Well, sorry but I can’t read anything in those screenshots!
Let’s start slow and go step-by-step. Grab yourself a new Xcode project to experiment in. When you have worked out how to do it then you can add it to your project that matters.
Start with a view controller with nothing in it but the default view. Change the background of that view controller to a color like yellow.
Add a new UIView. Put it in the middle of the view controller as a child of the main view. Make it a color that contrasts, such as blue. Add constraints to that view for height, leading edge (left), trailing edge (right) and from the top edge of the blue view to the bottom edge of the yellow view. Now drag and resize it so that it is the same width as the yellow view, about the right height for a button, and has its bottom edge sitting at the bottom of the yellow view. Choose “update constrains” on this view to make the constraints reflect the position you have placed it in.

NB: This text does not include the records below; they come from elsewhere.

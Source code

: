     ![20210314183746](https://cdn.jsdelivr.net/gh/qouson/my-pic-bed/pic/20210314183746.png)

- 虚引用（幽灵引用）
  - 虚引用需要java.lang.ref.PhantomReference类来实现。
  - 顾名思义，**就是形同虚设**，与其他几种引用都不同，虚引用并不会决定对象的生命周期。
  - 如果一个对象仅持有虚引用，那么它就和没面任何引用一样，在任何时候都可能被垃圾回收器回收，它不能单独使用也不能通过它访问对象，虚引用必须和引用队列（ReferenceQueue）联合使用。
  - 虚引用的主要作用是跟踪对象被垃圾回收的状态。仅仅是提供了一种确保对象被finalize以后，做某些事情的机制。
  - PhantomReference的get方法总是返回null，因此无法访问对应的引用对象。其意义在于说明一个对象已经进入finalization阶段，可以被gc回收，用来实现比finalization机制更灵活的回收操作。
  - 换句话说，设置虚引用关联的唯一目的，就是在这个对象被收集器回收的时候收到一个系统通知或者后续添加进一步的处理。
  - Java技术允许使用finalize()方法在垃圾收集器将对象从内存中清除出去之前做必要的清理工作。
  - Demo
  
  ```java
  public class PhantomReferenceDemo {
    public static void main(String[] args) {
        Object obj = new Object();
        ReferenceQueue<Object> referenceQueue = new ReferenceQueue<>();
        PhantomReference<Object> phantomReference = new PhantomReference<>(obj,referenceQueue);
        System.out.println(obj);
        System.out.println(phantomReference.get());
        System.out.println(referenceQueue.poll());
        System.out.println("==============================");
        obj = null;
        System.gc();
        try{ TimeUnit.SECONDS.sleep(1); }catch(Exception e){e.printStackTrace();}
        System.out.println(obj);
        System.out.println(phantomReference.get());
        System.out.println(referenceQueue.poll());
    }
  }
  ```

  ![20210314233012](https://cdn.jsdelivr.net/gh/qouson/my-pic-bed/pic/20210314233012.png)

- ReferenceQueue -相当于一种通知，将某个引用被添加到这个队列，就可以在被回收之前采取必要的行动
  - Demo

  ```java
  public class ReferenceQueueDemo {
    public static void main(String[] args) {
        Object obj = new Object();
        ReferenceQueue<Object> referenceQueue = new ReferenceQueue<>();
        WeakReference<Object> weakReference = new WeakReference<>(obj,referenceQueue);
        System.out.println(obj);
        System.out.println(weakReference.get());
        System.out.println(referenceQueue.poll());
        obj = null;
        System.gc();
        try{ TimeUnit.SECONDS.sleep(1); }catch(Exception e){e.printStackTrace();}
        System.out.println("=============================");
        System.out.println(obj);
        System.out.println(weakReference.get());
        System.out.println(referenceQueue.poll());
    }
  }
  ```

Now you need to find the constraint that you added from the top of the blue view to the bottom of the yellow view, open the Assistant editor, and drag an IBOutlet from that constraint into your view controller so that you can modify that constraint at runtime. Find it in the list to the left of the storyboard editor, or just click on it in the editor - it will look like a line going through the middle of the blue view from top to bottom. topEdgeToParentBottomConstraint
might be a suitable name, it’s what I am using below.
Once that is done add the following to viewDidLoad in your view controller:
topEdgeToParentBottomConstraint.constant = 0.0
UIView.animateWithDuration(2.0, animations: {
self.view.layoutIfNeeded()
})
When your app starts and the view controller loads the view you should see the blue view slowly lower itself until you can’t see it any more. Get this far and we’ll go further, but if you want to experiment try adding a button that raises or lowers the blue view. To do that you will need to record the constant and save it before you set it to zero - then to bring it back, set the constant to its original value.
When you have the ability to do animations and alter constraints like this then you can do a lot of different styles of popup. You can have the view fly in from any edge of the screen to any place on the screen, or you could apply a transform that will expand it from a very small size, or you can just have it fade in from nothing.